# TRY IT
Look for "there" in the records and copy every line that has it.

INFORMATION SUPPLIED below:

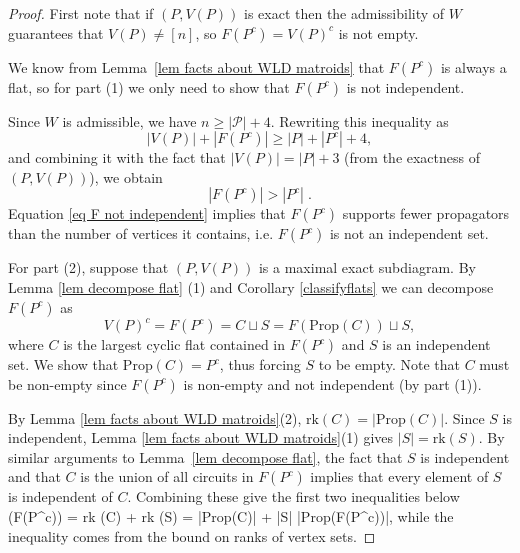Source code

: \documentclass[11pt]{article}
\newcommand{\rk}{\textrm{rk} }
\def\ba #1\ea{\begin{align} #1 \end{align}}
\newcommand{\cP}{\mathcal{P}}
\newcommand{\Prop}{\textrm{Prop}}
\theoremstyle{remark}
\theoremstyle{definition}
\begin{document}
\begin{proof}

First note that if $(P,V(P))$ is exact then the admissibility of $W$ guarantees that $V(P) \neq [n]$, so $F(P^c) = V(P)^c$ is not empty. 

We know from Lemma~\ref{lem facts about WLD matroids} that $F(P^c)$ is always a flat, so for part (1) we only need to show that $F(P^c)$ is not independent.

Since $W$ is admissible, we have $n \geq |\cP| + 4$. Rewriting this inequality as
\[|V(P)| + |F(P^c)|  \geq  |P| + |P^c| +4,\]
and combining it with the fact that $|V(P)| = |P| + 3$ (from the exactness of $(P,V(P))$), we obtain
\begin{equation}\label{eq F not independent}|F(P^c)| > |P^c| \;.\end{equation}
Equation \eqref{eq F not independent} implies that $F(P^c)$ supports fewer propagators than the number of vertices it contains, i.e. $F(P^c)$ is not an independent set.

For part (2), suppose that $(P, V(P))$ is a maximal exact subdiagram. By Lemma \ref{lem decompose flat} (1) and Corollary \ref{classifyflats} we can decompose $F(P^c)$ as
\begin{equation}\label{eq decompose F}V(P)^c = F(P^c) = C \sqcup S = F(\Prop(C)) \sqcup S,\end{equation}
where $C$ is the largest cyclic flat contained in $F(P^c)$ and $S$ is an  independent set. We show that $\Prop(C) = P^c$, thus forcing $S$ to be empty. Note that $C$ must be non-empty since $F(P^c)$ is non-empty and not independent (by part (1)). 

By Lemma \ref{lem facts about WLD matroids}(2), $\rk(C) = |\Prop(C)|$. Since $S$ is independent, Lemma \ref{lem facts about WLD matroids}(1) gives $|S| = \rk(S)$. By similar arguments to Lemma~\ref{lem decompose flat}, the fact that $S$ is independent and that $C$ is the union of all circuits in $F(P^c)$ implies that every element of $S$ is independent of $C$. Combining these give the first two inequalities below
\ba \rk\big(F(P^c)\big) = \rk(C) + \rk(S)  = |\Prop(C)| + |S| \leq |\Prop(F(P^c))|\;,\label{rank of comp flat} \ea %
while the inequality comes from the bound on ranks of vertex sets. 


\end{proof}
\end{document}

End of INFORMATION SUPPLIED.
INFORMATION SUPPLIED below:

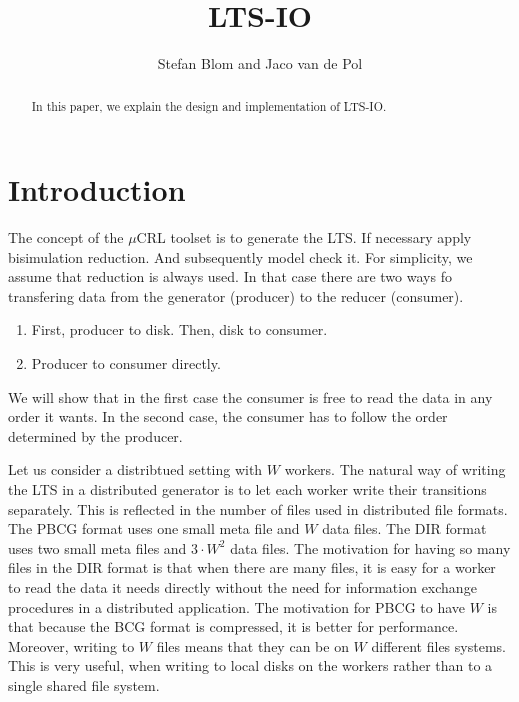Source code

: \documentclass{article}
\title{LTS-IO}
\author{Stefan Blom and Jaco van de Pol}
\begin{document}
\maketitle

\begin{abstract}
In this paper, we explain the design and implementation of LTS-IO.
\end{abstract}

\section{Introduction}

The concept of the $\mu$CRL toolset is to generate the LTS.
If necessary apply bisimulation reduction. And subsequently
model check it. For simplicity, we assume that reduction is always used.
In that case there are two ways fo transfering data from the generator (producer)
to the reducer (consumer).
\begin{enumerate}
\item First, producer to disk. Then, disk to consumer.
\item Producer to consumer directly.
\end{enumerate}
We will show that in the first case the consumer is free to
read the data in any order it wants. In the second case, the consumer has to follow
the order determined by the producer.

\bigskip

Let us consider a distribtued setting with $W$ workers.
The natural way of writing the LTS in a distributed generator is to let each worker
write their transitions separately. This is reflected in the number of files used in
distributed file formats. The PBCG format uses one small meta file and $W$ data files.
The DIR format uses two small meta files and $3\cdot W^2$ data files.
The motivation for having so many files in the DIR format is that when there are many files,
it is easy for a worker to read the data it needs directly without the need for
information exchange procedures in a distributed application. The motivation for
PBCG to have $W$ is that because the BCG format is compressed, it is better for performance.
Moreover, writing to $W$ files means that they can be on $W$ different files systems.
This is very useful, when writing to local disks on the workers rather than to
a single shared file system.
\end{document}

End of INFORMATION SUPPLIED.

# ANSWER TO THE PROBLEM
In that case there are two ways fo transfering data from the generator (producer)
The motivation for having so many files in the DIR format is that when there are many files,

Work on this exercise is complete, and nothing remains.